Pale but… not so interesting

At some point between when we started taking an interest in beer and now, the niche ‘golden ales’ had found in the market got taken over ‘pale and hoppy’ ones.

A few weeks ago, we had a bottle of Summer Lightning for the first time in a while and, although we enjoyed it, we were taken aback at how sweet and yeasty it tasted. It was one of our first loves and, in our minds, was a super-hoppy, crisp, clean beer. Not so. The same day, Neil Chantrell of Coach House Brewing, said almost exactly the same thing on Twitter.

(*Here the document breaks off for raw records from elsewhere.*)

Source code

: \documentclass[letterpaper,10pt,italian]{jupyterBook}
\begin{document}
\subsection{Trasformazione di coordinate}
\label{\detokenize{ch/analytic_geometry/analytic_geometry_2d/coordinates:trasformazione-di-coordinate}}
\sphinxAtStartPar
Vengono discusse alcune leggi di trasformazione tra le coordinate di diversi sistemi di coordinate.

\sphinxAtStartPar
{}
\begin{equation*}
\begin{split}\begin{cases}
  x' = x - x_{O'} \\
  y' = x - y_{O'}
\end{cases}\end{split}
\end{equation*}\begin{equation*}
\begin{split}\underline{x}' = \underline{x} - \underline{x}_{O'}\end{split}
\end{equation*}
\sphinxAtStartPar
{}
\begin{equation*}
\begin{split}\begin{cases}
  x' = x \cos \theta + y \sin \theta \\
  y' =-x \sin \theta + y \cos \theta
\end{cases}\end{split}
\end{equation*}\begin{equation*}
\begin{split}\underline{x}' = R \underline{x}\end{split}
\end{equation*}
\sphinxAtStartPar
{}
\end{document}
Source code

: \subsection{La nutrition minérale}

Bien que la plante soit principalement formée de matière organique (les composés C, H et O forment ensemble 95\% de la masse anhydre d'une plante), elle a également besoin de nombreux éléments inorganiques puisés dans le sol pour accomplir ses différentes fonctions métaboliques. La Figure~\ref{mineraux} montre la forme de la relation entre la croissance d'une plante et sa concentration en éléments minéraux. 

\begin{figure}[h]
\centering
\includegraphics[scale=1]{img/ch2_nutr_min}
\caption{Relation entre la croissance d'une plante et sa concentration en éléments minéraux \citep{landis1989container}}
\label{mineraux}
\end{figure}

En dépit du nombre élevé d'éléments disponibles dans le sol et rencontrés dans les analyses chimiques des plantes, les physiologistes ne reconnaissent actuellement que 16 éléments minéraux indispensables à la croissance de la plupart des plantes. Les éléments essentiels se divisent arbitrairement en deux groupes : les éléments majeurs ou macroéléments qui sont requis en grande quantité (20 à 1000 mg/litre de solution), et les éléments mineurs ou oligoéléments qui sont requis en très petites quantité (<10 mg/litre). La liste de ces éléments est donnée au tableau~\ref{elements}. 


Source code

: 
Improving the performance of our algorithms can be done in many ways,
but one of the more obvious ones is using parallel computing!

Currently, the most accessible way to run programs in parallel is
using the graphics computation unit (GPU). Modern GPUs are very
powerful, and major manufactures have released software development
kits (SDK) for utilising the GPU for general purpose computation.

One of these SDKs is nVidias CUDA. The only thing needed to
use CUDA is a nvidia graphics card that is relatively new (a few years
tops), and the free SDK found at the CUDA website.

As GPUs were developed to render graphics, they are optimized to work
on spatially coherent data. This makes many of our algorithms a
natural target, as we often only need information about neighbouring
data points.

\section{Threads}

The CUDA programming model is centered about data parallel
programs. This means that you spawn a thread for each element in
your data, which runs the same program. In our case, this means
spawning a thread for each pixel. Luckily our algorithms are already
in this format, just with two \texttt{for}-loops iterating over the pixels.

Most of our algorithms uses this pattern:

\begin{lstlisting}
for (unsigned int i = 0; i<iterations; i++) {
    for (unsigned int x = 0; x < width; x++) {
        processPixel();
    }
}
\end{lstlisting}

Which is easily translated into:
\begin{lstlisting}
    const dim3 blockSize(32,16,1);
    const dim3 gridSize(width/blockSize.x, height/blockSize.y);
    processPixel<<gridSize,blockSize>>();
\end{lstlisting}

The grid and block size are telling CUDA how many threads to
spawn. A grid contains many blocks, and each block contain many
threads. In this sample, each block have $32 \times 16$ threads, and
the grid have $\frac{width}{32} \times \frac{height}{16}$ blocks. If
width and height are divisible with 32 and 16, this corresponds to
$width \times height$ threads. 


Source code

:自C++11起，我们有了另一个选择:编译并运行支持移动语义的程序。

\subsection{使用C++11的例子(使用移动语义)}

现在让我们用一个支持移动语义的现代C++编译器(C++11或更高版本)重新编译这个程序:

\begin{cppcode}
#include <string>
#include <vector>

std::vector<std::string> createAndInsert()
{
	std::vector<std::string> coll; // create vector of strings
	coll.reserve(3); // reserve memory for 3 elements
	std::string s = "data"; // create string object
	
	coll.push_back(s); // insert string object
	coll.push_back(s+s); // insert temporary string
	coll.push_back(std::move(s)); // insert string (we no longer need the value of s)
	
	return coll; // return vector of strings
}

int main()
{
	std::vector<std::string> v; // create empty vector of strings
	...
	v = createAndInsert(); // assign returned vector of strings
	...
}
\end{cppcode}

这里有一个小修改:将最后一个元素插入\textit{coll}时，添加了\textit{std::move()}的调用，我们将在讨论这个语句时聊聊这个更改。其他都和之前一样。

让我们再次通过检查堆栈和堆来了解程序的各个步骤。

Exmoor Gold was even more of a shock when we drank it at the George Inn at Middlezoy a fortnight ago: like golden syrup and, sadly, not that enjoyable. We dumped it: “It’s not you, it’s us; we’ve moved on, but you’ve stayed the same.”

We don’t think either beer has changed, though. It’s just that we’ve come to expect a certain lightness and much more bitterness from yellow-golden ales. At the George, our second pint, Glastonbury Ales Mystery Tor, hit the spot: tropical fruit and almost-but-not-quite puckering bitterness were present and correct.

Where does this leave the previous generation of golden ales? Should they change to keep up? And will the same fate befall the current crop of pale and hoppy beers in ten years time?